One correction to your question is that non-measurable sets actually proved to exist by Vitali in 1905, his construction of a non-measurable set is now called a Vitali set (assuming the axiom of choice). The Banach-Tarski paradox appeared about two decades later in 1923.

There is no immediate advantage in accepting the existence of non-measurable sets. In fact it "harms" us in some way, it means that we have to be more careful in how we define measure and so on.

However there is a great advantage in accepting the axiom of choice, or at least the ultrafilter lemma (which is a weakened version of choice), both implying the existence of non-measurable sets. In fact much weaker claims than the axiom of choice imply the existence of non-measurable sets. To name a few:

  1. The [weak] ultrafilter lemma,
  2. The Hahn-Banach theorem (which also implies the Banach-Tarski paradox),
  3. The real numbers can be well-ordered,
  4. Every family of pairs has a choice function.

To read more, you can try Herrlich's wonderful chapter about measurability in his book The Axiom of Choice.

Whether or not to accept such existence boils down, in essence, to what you are trying to do. If you want to do finitistic mathematics, deal with finitely generated objects and a limited collection of their subsets then there is no harm in not assuming the axiom of choice.

However if you wish to deal with infinitely generated objects, such as $\ell_2(\mathbb N)$ or other measure theoretic necessities, then the axiom of choice is usually needed to allow a "smooth" transition from finitely generated objects to infinitely generated objects.

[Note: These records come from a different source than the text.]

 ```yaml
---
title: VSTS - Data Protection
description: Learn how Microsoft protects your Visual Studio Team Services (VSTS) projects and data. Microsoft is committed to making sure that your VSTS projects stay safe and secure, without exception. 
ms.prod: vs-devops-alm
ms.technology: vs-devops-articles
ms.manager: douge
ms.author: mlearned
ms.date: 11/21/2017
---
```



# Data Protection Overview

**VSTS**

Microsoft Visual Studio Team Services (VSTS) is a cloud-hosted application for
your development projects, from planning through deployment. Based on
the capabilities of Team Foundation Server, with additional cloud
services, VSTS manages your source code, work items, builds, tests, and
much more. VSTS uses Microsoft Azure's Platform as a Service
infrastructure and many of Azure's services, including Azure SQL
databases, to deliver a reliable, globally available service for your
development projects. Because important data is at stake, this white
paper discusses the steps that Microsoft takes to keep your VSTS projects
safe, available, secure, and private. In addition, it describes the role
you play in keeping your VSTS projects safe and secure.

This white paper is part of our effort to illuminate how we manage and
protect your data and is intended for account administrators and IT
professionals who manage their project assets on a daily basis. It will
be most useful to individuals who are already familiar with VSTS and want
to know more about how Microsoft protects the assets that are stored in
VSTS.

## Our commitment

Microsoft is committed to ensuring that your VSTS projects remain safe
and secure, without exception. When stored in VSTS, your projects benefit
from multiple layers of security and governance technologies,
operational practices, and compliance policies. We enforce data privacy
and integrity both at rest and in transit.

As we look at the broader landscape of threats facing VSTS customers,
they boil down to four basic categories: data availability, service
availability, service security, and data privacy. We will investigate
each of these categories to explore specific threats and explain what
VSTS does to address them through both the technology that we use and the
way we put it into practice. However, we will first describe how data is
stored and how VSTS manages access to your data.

The key problem is provability, a lot of properties depend on the axiom of choice and we simply cannot prove their truth value without it. So you end up having to assume a lot more than simply saying "assume choice". In this aspect, assuming the axiom of choice helps both to decide a lot of properties (but not all, of course) as well allows immediate generalizations of the proofs to higher cardinalities.

To read more:

  1. Advantage of accepting the axiom of choice
  2. Is Banach-Alaoglu equivalent to AC?
  3. Foundation for analysis without axiom of choice?
  4. Axiom of choice and calculus
  5. Number Theory in a Choice-less World
  6. Can one construct a non-measurable set without Axiom of choice?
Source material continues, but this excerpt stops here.